Exercise aim ▸ In the entries below, how many lines hold the word "Finance"? Answer with the number only.

(Stored dataset items)
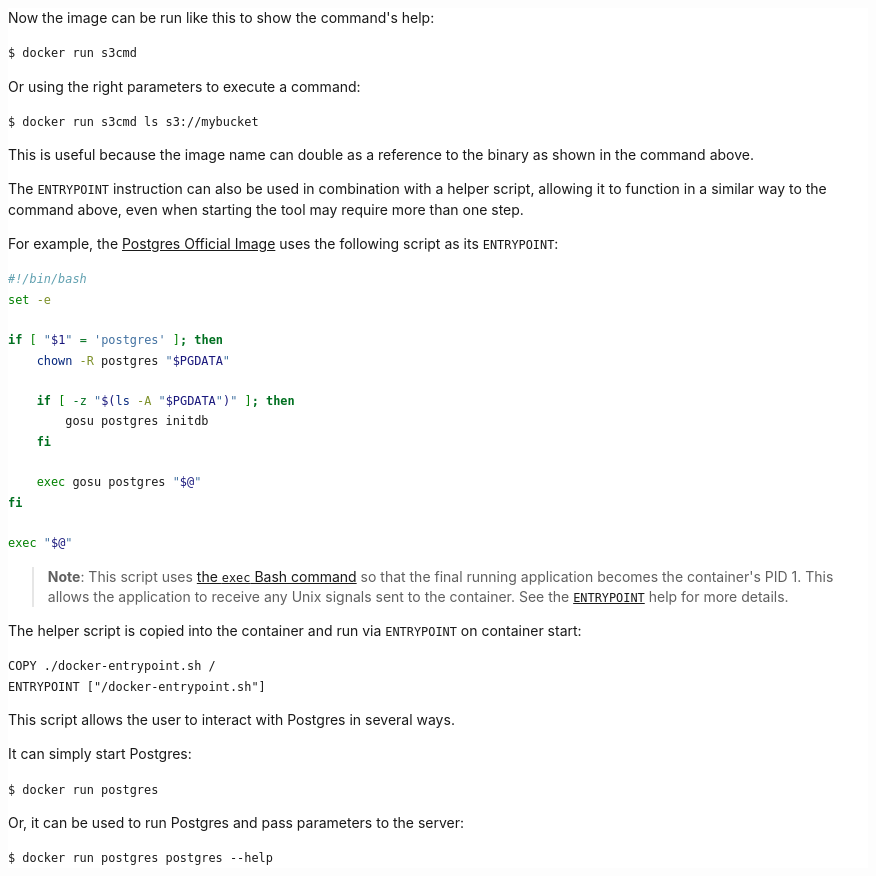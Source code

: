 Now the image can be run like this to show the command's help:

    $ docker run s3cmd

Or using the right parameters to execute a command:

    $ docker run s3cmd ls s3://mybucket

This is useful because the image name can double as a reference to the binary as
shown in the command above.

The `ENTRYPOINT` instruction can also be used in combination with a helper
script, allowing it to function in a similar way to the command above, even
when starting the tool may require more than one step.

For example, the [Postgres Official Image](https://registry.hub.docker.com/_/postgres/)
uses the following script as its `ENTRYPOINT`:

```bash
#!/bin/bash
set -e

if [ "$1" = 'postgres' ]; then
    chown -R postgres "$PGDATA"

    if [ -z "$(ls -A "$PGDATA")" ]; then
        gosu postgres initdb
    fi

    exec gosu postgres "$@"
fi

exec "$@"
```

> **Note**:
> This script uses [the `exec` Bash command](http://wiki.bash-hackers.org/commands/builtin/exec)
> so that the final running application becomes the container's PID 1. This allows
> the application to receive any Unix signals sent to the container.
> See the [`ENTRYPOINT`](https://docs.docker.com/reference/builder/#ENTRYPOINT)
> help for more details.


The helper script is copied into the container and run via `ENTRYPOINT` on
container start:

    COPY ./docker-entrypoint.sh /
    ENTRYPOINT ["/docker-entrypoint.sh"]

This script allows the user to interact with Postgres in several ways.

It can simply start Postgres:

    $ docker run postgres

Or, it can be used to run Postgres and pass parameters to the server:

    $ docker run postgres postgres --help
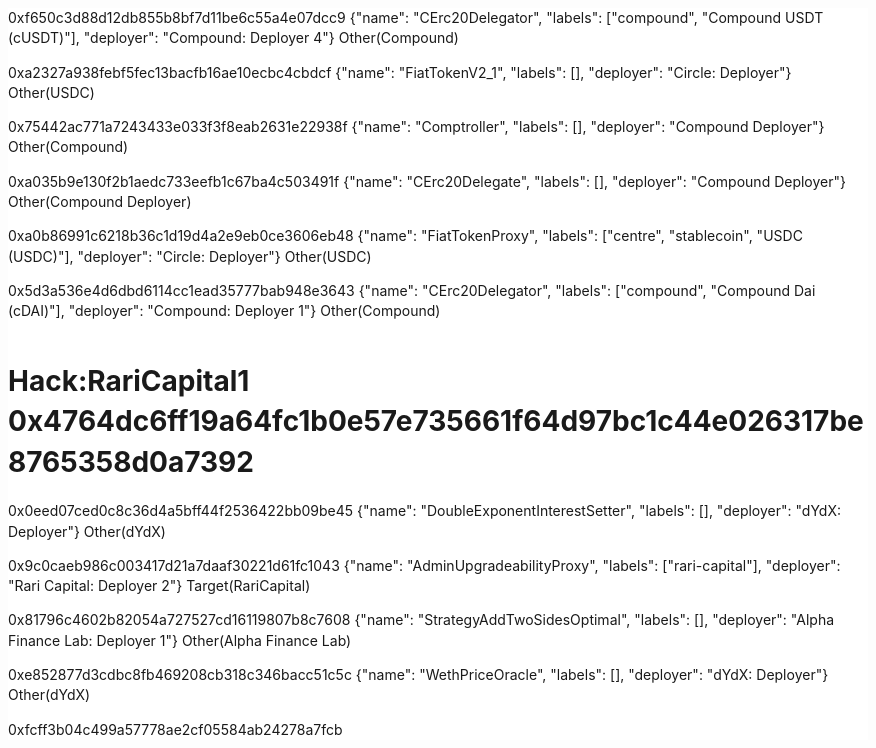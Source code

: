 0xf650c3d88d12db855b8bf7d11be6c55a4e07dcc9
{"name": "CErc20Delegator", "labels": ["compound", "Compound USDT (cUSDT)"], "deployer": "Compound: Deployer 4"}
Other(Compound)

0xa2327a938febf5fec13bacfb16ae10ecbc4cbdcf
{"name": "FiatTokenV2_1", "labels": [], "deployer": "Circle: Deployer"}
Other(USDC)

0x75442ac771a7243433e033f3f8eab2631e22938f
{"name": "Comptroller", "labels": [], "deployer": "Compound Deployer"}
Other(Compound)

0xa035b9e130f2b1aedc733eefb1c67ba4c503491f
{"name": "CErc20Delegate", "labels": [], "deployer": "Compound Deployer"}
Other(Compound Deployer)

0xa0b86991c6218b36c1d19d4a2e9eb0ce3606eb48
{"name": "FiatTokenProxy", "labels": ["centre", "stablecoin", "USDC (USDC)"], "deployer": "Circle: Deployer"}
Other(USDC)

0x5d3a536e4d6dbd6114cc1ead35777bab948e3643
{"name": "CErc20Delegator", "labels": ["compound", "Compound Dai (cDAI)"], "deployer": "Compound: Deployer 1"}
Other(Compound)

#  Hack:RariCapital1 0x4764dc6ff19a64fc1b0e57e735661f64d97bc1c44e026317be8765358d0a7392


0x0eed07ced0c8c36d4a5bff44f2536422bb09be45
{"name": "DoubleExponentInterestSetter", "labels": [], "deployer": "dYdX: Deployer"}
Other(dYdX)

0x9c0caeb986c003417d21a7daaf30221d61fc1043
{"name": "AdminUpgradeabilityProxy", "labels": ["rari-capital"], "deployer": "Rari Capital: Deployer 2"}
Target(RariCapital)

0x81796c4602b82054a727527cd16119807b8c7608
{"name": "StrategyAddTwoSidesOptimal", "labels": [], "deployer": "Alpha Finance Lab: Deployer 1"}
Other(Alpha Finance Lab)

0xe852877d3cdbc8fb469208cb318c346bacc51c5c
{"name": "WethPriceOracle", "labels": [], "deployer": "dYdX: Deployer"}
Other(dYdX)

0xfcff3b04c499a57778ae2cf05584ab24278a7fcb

Exercise output ▸ 2